Provided information →
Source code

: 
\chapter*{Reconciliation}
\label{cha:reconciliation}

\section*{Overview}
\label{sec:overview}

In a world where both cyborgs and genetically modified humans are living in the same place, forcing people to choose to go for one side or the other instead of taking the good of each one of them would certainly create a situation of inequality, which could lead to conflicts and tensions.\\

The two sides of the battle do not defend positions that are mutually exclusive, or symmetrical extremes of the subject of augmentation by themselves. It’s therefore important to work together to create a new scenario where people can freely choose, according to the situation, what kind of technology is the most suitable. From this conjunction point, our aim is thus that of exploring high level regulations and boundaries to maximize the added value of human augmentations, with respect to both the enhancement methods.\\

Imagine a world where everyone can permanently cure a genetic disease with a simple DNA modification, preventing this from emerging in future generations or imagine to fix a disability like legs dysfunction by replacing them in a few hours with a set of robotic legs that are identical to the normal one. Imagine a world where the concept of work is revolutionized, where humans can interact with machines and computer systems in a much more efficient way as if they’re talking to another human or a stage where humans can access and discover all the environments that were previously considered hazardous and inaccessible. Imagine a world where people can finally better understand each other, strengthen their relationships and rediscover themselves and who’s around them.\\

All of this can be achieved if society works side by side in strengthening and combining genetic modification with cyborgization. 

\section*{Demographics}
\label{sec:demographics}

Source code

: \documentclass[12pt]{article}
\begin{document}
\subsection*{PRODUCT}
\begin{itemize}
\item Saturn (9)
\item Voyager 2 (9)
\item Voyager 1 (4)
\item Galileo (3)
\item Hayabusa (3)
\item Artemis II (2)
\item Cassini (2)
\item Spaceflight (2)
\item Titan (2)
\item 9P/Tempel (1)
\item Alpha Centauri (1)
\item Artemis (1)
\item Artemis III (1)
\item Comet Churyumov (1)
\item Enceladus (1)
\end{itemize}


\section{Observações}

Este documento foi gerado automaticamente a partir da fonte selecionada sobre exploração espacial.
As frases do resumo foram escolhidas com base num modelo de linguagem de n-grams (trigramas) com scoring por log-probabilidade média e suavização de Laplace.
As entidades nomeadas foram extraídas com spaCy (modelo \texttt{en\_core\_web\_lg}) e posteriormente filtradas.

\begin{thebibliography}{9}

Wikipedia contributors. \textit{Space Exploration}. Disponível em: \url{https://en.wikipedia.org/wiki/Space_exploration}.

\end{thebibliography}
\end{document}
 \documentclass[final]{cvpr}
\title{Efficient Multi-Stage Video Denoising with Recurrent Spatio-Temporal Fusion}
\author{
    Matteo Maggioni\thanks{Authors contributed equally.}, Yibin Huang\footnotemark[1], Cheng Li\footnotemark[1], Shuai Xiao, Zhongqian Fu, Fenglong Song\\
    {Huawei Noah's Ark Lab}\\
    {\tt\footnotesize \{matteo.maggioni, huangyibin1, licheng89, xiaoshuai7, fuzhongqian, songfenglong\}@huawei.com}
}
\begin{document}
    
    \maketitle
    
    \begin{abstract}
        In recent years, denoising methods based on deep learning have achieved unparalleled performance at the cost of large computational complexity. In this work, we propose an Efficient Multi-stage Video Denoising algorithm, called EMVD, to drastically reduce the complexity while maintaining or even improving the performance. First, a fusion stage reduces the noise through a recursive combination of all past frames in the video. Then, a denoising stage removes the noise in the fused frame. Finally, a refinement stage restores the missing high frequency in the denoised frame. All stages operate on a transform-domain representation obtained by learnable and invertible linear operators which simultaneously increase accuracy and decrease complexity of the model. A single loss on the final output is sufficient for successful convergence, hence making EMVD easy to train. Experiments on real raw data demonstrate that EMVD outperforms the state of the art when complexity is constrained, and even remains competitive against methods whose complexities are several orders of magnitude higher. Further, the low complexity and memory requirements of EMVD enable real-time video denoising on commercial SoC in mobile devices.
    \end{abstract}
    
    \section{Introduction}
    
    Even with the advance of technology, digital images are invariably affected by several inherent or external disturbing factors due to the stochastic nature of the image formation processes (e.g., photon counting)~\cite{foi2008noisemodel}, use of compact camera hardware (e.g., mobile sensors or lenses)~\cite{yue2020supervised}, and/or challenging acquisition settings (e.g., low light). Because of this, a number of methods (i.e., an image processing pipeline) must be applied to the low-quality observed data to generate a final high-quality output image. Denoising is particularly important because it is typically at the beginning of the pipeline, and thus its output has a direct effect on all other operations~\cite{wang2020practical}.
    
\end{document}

Assignment →
In the lines above, find each one with "label" and list it.

Answer for this exercise →
\label{cha:reconciliation}
\label{sec:overview}
\label{sec:demographics}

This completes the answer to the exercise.